▶ **Records shown**:
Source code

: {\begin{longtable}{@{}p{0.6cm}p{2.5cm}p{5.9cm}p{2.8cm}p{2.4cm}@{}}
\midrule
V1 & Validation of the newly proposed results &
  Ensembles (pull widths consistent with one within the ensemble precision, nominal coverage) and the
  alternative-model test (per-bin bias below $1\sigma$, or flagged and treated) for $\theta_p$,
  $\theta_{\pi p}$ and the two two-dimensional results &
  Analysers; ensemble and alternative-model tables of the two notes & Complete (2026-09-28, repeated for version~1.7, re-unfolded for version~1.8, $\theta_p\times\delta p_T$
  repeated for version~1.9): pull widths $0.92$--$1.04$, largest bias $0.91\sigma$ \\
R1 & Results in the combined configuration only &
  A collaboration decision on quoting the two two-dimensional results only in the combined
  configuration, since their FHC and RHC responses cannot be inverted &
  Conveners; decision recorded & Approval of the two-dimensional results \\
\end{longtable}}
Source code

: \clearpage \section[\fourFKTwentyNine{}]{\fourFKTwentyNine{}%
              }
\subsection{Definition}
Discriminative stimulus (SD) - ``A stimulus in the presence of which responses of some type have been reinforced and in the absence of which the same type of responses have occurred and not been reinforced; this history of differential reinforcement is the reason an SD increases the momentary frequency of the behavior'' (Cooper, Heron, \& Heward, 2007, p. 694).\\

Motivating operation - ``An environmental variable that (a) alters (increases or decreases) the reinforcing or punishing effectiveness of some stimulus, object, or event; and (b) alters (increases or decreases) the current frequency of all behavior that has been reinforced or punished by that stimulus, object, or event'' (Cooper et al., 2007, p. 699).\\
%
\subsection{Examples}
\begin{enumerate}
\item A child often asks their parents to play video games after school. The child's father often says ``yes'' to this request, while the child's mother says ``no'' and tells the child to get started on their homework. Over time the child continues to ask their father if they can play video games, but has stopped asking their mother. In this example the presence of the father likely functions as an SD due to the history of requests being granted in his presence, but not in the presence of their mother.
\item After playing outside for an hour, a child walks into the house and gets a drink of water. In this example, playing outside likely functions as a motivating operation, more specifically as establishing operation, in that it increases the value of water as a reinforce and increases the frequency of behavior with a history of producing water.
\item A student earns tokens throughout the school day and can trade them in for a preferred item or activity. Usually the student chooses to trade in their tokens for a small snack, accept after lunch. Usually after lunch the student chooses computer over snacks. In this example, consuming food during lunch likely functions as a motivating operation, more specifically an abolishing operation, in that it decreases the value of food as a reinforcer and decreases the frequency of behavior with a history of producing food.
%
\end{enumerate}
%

▶ **Exercise**: Gather each line of the listing that holds the string "only".

▶ **The completed task**:
R1 & Results in the combined configuration only &
  A collaboration decision on quoting the two two-dimensional results only in the combined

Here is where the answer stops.